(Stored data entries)
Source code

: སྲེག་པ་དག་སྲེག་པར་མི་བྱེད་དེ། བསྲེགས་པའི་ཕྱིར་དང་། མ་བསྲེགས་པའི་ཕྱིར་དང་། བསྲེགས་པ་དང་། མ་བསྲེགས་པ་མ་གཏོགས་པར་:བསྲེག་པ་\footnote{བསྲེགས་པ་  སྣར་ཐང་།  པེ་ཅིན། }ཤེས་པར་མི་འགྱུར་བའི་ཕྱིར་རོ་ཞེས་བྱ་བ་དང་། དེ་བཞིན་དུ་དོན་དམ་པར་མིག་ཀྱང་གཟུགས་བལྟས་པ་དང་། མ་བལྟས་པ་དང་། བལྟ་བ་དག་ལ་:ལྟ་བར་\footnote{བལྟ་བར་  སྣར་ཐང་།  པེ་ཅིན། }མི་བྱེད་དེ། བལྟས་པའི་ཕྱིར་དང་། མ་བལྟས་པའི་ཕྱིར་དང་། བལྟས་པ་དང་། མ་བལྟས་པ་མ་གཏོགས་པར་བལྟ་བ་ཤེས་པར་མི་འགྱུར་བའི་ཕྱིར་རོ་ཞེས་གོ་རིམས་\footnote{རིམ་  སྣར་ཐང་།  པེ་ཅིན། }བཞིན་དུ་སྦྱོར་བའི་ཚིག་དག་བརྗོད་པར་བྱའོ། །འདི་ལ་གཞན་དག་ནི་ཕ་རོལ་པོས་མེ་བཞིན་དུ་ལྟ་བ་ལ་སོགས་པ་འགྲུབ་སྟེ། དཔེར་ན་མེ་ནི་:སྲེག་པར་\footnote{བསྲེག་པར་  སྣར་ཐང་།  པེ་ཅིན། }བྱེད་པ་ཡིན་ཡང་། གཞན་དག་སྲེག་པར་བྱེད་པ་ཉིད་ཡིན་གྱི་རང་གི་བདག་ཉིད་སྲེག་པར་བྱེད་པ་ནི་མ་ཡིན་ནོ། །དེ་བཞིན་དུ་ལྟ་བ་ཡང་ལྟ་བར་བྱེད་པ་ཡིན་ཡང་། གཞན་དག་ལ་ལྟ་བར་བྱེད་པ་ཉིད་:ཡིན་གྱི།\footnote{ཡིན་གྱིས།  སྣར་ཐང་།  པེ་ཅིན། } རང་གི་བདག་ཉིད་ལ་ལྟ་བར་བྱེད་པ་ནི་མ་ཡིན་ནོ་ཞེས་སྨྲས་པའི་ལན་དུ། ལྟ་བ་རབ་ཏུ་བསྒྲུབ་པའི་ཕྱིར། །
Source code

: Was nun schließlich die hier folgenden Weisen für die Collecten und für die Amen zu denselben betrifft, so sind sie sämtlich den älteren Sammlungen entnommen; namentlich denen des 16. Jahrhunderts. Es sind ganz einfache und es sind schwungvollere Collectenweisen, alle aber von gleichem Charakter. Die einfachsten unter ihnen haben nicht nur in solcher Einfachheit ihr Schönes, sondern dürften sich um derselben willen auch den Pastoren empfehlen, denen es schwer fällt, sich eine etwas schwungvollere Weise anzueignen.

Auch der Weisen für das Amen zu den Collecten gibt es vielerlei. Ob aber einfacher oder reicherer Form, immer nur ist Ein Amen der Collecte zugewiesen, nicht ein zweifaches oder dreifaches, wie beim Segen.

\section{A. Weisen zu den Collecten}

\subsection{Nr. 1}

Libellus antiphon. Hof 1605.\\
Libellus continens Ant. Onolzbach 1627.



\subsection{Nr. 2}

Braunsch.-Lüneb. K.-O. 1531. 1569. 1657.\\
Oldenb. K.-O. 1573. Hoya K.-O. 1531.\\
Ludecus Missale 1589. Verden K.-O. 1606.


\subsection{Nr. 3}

→ Work instructions: Each entry is to be output exactly as it was written.

→ Answer to this problem:
Source code

: སྲེག་པ་དག་སྲེག་པར་མི་བྱེད་དེ། བསྲེགས་པའི་ཕྱིར་དང་། མ་བསྲེགས་པའི་ཕྱིར་དང་། བསྲེགས་པ་དང་། མ་བསྲེགས་པ་མ་གཏོགས་པར་:བསྲེག་པ་\footnote{བསྲེགས་པ་  སྣར་ཐང་།  པེ་ཅིན། }ཤེས་པར་མི་འགྱུར་བའི་ཕྱིར་རོ་ཞེས་བྱ་བ་དང་། དེ་བཞིན་དུ་དོན་དམ་པར་མིག་ཀྱང་གཟུགས་བལྟས་པ་དང་། མ་བལྟས་པ་དང་། བལྟ་བ་དག་ལ་:ལྟ་བར་\footnote{བལྟ་བར་  སྣར་ཐང་།  པེ་ཅིན། }མི་བྱེད་དེ། བལྟས་པའི་ཕྱིར་དང་། མ་བལྟས་པའི་ཕྱིར་དང་། བལྟས་པ་དང་། མ་བལྟས་པ་མ་གཏོགས་པར་བལྟ་བ་ཤེས་པར་མི་འགྱུར་བའི་ཕྱིར་རོ་ཞེས་གོ་རིམས་\footnote{རིམ་  སྣར་ཐང་།  པེ་ཅིན། }བཞིན་དུ་སྦྱོར་བའི་ཚིག་དག་བརྗོད་པར་བྱའོ། །འདི་ལ་གཞན་དག་ནི་ཕ་རོལ་པོས་མེ་བཞིན་དུ་ལྟ་བ་ལ་སོགས་པ་འགྲུབ་སྟེ། དཔེར་ན་མེ་ནི་:སྲེག་པར་\footnote{བསྲེག་པར་  སྣར་ཐང་།  པེ་ཅིན། }བྱེད་པ་ཡིན་ཡང་། གཞན་དག་སྲེག་པར་བྱེད་པ་ཉིད་ཡིན་གྱི་རང་གི་བདག་ཉིད་སྲེག་པར་བྱེད་པ་ནི་མ་ཡིན་ནོ། །དེ་བཞིན་དུ་ལྟ་བ་ཡང་ལྟ་བར་བྱེད་པ་ཡིན་ཡང་། གཞན་དག་ལ་ལྟ་བར་བྱེད་པ་ཉིད་:ཡིན་གྱི།\footnote{ཡིན་གྱིས།  སྣར་ཐང་།  པེ་ཅིན། } རང་གི་བདག་ཉིད་ལ་ལྟ་བར་བྱེད་པ་ནི་མ་ཡིན་ནོ་ཞེས་སྨྲས་པའི་ལན་དུ། ལྟ་བ་རབ་ཏུ་བསྒྲུབ་པའི་ཕྱིར། །
Source code

: Was nun schließlich die hier folgenden Weisen für die Collecten und für die Amen zu denselben betrifft, so sind sie sämtlich den älteren Sammlungen entnommen; namentlich denen des 16. Jahrhunderts. Es sind ganz einfache und es sind schwungvollere Collectenweisen, alle aber von gleichem Charakter. Die einfachsten unter ihnen haben nicht nur in solcher Einfachheit ihr Schönes, sondern dürften sich um derselben willen auch den Pastoren empfehlen, denen es schwer fällt, sich eine etwas schwungvollere Weise anzueignen.

Auch der Weisen für das Amen zu den Collecten gibt es vielerlei. Ob aber einfacher oder reicherer Form, immer nur ist Ein Amen der Collecte zugewiesen, nicht ein zweifaches oder dreifaches, wie beim Segen.

\section{A. Weisen zu den Collecten}

\subsection{Nr. 1}

Libellus antiphon. Hof 1605.\\
Libellus continens Ant. Onolzbach 1627.



\subsection{Nr. 2}

Braunsch.-Lüneb. K.-O. 1531. 1569. 1657.\\
Oldenb. K.-O. 1573. Hoya K.-O. 1531.\\
Ludecus Missale 1589. Verden K.-O. 1606.


\subsection{Nr. 3}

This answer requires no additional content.